Mitty is a meek, mild man with a vivid fantasy life: in a few dozen paragraphs he imagines himself a wartime pilot, an emergency-room surgeon, and a devil-may-care killer. The character's name has come into more general use to refer to an ineffectual dreamer, appearing in several dictionaries. The American Heritage Dictionary defines a Walter Mitty as "an ordinary, often ineffectual person who indulges in fantastic daydreams of personal triumphs." The most famous of Thurber's inept male protagonists, the character is considered "the archetype for dreamy, hapless, Thurber Man".
Although the story has humorous elements, some critics see a darker and more significant message underlying the text, leading to a more tragic interpretation of the Mitty character. Even in his heroic daydreams, Mitty does not triumph, several fantasies being interrupted before the final one sees Mitty dying bravely in front of a firing squad. In addition, it is possible to read the events in the story as the responses to the stress of reality by an aging man who is sliding into senescence.
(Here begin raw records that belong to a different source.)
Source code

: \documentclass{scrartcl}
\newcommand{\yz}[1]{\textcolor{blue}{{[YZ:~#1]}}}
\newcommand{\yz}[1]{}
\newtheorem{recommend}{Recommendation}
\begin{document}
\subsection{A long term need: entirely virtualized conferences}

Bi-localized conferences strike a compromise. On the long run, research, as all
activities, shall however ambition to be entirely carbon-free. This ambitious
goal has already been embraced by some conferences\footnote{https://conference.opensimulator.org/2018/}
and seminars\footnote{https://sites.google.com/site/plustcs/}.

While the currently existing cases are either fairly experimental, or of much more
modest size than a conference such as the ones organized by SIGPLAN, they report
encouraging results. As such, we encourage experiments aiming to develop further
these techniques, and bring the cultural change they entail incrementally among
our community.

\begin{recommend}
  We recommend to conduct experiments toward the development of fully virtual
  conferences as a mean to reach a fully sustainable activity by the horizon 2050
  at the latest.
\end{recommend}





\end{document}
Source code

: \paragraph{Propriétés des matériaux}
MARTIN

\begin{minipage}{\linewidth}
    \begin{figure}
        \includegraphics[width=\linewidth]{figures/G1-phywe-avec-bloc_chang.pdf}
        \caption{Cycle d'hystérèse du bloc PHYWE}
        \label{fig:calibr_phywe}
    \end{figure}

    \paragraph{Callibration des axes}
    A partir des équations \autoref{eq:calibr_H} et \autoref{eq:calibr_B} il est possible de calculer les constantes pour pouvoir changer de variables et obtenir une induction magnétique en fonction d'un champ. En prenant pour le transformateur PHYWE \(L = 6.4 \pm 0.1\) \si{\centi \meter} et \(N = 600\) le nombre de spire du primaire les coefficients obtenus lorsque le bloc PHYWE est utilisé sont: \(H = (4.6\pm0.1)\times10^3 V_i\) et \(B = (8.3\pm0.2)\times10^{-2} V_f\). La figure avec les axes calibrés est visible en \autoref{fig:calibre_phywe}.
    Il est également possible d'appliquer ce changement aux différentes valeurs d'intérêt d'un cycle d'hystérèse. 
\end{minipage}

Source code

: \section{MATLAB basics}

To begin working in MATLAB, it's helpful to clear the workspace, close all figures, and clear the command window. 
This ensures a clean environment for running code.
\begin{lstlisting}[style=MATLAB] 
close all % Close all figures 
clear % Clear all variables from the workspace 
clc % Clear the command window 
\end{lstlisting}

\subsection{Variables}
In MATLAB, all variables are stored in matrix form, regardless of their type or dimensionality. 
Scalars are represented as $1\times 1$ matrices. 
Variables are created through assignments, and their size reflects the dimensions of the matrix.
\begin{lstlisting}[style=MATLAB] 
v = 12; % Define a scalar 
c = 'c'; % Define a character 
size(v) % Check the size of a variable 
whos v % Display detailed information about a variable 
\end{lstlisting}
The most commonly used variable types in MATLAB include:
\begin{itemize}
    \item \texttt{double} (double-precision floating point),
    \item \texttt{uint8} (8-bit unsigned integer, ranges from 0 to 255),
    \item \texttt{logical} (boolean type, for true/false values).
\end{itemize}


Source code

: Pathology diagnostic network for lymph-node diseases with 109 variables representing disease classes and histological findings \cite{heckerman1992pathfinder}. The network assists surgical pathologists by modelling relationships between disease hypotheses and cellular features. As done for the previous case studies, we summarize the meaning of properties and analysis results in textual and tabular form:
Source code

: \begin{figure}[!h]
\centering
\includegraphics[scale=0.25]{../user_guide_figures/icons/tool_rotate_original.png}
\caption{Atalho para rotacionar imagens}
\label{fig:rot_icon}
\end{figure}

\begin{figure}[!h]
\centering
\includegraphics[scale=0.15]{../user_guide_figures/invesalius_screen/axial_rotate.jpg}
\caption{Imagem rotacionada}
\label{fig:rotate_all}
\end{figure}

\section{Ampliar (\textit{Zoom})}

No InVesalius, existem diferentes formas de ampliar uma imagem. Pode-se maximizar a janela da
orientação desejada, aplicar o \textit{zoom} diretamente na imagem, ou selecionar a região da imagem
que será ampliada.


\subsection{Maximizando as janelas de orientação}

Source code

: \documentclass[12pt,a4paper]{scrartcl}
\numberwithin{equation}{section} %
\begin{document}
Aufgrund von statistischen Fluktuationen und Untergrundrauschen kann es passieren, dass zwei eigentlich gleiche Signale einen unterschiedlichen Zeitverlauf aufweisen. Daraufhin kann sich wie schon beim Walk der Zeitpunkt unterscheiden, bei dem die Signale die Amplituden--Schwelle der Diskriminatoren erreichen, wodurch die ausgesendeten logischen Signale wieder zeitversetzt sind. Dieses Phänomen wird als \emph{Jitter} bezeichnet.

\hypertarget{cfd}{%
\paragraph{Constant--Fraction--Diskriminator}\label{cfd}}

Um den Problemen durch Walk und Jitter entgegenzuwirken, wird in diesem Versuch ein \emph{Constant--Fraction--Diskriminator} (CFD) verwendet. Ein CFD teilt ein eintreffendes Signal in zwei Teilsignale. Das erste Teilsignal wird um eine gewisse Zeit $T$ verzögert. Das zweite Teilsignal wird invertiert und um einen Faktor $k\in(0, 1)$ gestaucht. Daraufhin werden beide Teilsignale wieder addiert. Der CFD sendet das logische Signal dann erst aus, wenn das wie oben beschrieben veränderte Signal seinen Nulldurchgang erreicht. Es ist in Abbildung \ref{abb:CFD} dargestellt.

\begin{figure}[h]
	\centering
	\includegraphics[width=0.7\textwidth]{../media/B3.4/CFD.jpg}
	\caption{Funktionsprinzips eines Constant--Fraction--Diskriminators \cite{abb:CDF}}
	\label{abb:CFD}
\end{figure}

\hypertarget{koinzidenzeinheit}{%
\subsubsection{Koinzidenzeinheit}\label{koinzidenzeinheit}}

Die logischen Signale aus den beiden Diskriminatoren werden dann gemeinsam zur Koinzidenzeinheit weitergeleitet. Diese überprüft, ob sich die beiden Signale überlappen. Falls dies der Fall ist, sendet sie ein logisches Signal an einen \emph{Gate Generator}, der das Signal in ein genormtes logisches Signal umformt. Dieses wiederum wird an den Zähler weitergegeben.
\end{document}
In the brief snatches of reality that punctuate Mitty's fantasies we meet well-meaning but insensitive strangers who inadvertently rob Mitty of some of his remaining dignity.
His wife is the only inhabitant of reality that we meet more than once.
In his 1992 biography of Henry Kissinger, Walter Isaacson records that on 6 October 1973, during the 1973 Arab Israeli War, Kissinger urged President Richard Nixon's Chief of Staff General Alexander Haig to keep Nixon in Florida in order to avoid "any hysterical moves" and to "keep any Walter Mitty tendencies under control.
In 2007, Automaker Ford admitted that it had to exclude from the list of potential bidders "Walter Mitty" types who had dreams but no experience, prior to the sale of their Aston Martin British GT car brand to a consortium of business interests from America and the Middle East, headed by Prodrive founder and world rally championship owner David Richards.
Later in 2007, Conservative British MP Sir Peter Tapsell backhandedly complimented outgoing Labour Prime Minister Tony Blair for portraying "…despite the deep disillusionment of his fellow countrymen with his premiership, an optimism that eluded King James II and would have delighted Walter Mitty.
In 2008, Jim McAuley, a soldier who boasted on Facebook that he had served with the SAS and killed more than 100 people, was termed a "Walter Mitty" by genuine soldiers who exposed him as a fantasist, forcing his resignation from the army.
In his book on selection for the Special Air Service, Andy McNab wrote that people who give away the fact that they want to be in the SAS for reasons of personal vanity are labeled as 'Walter Mittys' and quietly sent home.
Also, there is a term in military slang, "Walt", which is an abbreviation of Walter Mitty, which refers to someone who has aspirations to become a soldier, but none of the necessary personal qualities. This bit of slang can also refer to someone who poses as an (ex-) soldier but who isn't a soldier (serving or former) or who poses as something he isn't or wasn't. (e.g. a logistics soldier who poses as an SAS trooper, or poses as a member of the Legion of Frontiersmen) just like DeltaWhiskey58. Additional derogatory military slang is the "Weekend Walt" which refers to members of the Territorial Army.
Walter Mitty is referenced in the lyrics to the songs "T&P Combo" by 311, "Vacation" by Alabama, "Sex and Drugs and Rock 'n' Roll" by Ian Dury, "Kitty Ricketts" by Radiator, "In The City" by Madness, "Dreams" by The Descendents, "All Dressed Up For San Francisco" by The Philosopher Kings, and "Sammy Davis City" by Joe Strummer and Brian Setzer. Mark Lindsay referred to "Walter Mitty mind" in his song "Silver Bird." Although the character is not specifically referenced within its lyrics, the concept album Eldorado by Electric Light Orchestra focuses on the exploits of a Walter Mitty-style persona.